__MATERIAL SHOWN__:
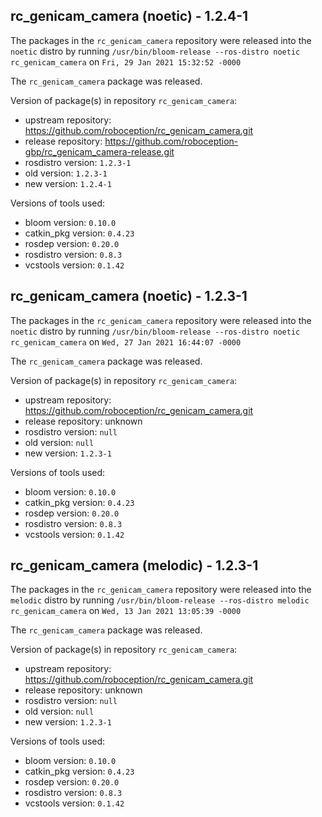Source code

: ## rc_genicam_camera (noetic) - 1.2.4-1

The packages in the `rc_genicam_camera` repository were released into the `noetic` distro by running `/usr/bin/bloom-release --ros-distro noetic rc_genicam_camera` on `Fri, 29 Jan 2021 15:32:52 -0000`

The `rc_genicam_camera` package was released.

Version of package(s) in repository `rc_genicam_camera`:

- upstream repository: https://github.com/roboception/rc_genicam_camera.git
- release repository: https://github.com/roboception-gbp/rc_genicam_camera-release.git
- rosdistro version: `1.2.3-1`
- old version: `1.2.3-1`
- new version: `1.2.4-1`

Versions of tools used:

- bloom version: `0.10.0`
- catkin_pkg version: `0.4.23`
- rosdep version: `0.20.0`
- rosdistro version: `0.8.3`
- vcstools version: `0.1.42`


## rc_genicam_camera (noetic) - 1.2.3-1

The packages in the `rc_genicam_camera` repository were released into the `noetic` distro by running `/usr/bin/bloom-release --ros-distro noetic rc_genicam_camera` on `Wed, 27 Jan 2021 16:44:07 -0000`

The `rc_genicam_camera` package was released.

Version of package(s) in repository `rc_genicam_camera`:

- upstream repository: https://github.com/roboception/rc_genicam_camera.git
- release repository: unknown
- rosdistro version: `null`
- old version: `null`
- new version: `1.2.3-1`

Versions of tools used:

- bloom version: `0.10.0`
- catkin_pkg version: `0.4.23`
- rosdep version: `0.20.0`
- rosdistro version: `0.8.3`
- vcstools version: `0.1.42`


## rc_genicam_camera (melodic) - 1.2.3-1

The packages in the `rc_genicam_camera` repository were released into the `melodic` distro by running `/usr/bin/bloom-release --ros-distro melodic rc_genicam_camera` on `Wed, 13 Jan 2021 13:05:39 -0000`

The `rc_genicam_camera` package was released.

Version of package(s) in repository `rc_genicam_camera`:

- upstream repository: https://github.com/roboception/rc_genicam_camera.git
- release repository: unknown
- rosdistro version: `null`
- old version: `null`
- new version: `1.2.3-1`

Versions of tools used:

- bloom version: `0.10.0`
- catkin_pkg version: `0.4.23`
- rosdep version: `0.20.0`
- rosdistro version: `0.8.3`
- vcstools version: `0.1.42`


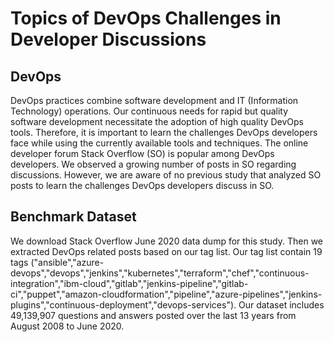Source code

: # Topics of DevOps Challenges in Developer Discussions


## DevOps
DevOps practices combine software development and IT (Information Technology) operations. Our continuous needs for rapid but quality software development necessitate the adoption of high quality
DevOps tools. Therefore, it is important to learn the challenges DevOps developers face while using the currently available tools and techniques. The online developer forum Stack Overflow (SO) is popular among DevOps developers. We observed a growing number of posts in SO regarding discussions. However, we are aware of no previous study that analyzed SO posts to learn the challenges DevOps developers discuss in SO.


## Benchmark Dataset
We download Stack Overflow June 2020 data dump for this study. Then we extracted DevOps related posts based on our tag list. Our tag list contain 19 tags ("ansible","azure-devops","devops","jenkins","kubernetes","terraform","chef","continuous-integration","ibm-cloud","gitlab","jenkins-pipeline","gitlab-ci","puppet","amazon-cloudformation","pipeline","azure-pipelines","jenkins-plugins","continuous-deployment","devops-services"). Our dataset includes 49,139,907 questions and answers posted over the last 13
years from August 2008 to June 2020.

__INSTRUCTIONS FOR THE TASK__: Only the pictures stay behind; everything else in the data above is to be retyped exactly.

__COMPLETED EXERCISE__:
Source code

: ## rc_genicam_camera (noetic) - 1.2.4-1

The packages in the `rc_genicam_camera` repository were released into the `noetic` distro by running `/usr/bin/bloom-release --ros-distro noetic rc_genicam_camera` on `Fri, 29 Jan 2021 15:32:52 -0000`

The `rc_genicam_camera` package was released.

Version of package(s) in repository `rc_genicam_camera`:

- upstream repository: https://github.com/roboception/rc_genicam_camera.git
- release repository: https://github.com/roboception-gbp/rc_genicam_camera-release.git
- rosdistro version: `1.2.3-1`
- old version: `1.2.3-1`
- new version: `1.2.4-1`

Versions of tools used:

- bloom version: `0.10.0`
- catkin_pkg version: `0.4.23`
- rosdep version: `0.20.0`
- rosdistro version: `0.8.3`
- vcstools version: `0.1.42`


## rc_genicam_camera (noetic) - 1.2.3-1

The packages in the `rc_genicam_camera` repository were released into the `noetic` distro by running `/usr/bin/bloom-release --ros-distro noetic rc_genicam_camera` on `Wed, 27 Jan 2021 16:44:07 -0000`

The `rc_genicam_camera` package was released.

Version of package(s) in repository `rc_genicam_camera`:

- upstream repository: https://github.com/roboception/rc_genicam_camera.git
- release repository: unknown
- rosdistro version: `null`
- old version: `null`
- new version: `1.2.3-1`

Versions of tools used:

- bloom version: `0.10.0`
- catkin_pkg version: `0.4.23`
- rosdep version: `0.20.0`
- rosdistro version: `0.8.3`
- vcstools version: `0.1.42`


## rc_genicam_camera (melodic) - 1.2.3-1

The packages in the `rc_genicam_camera` repository were released into the `melodic` distro by running `/usr/bin/bloom-release --ros-distro melodic rc_genicam_camera` on `Wed, 13 Jan 2021 13:05:39 -0000`

The `rc_genicam_camera` package was released.

Version of package(s) in repository `rc_genicam_camera`:

- upstream repository: https://github.com/roboception/rc_genicam_camera.git
- release repository: unknown
- rosdistro version: `null`
- old version: `null`
- new version: `1.2.3-1`

Versions of tools used:

- bloom version: `0.10.0`
- catkin_pkg version: `0.4.23`
- rosdep version: `0.20.0`
- rosdistro version: `0.8.3`
- vcstools version: `0.1.42`


Source code

: # Topics of DevOps Challenges in Developer Discussions


## DevOps
DevOps practices combine software development and IT (Information Technology) operations. Our continuous needs for rapid but quality software development necessitate the adoption of high quality
DevOps tools. Therefore, it is important to learn the challenges DevOps developers face while using the currently available tools and techniques. The online developer forum Stack Overflow (SO) is popular among DevOps developers. We observed a growing number of posts in SO regarding discussions. However, we are aware of no previous study that analyzed SO posts to learn the challenges DevOps developers discuss in SO.


## Benchmark Dataset
We download Stack Overflow June 2020 data dump for this study. Then we extracted DevOps related posts based on our tag list. Our tag list contain 19 tags ("ansible","azure-devops","devops","jenkins","kubernetes","terraform","chef","continuous-integration","ibm-cloud","gitlab","jenkins-pipeline","gitlab-ci","puppet","amazon-cloudformation","pipeline","azure-pipelines","jenkins-plugins","continuous-deployment","devops-services"). Our dataset includes 49,139,907 questions and answers posted over the last 13
years from August 2008 to June 2020.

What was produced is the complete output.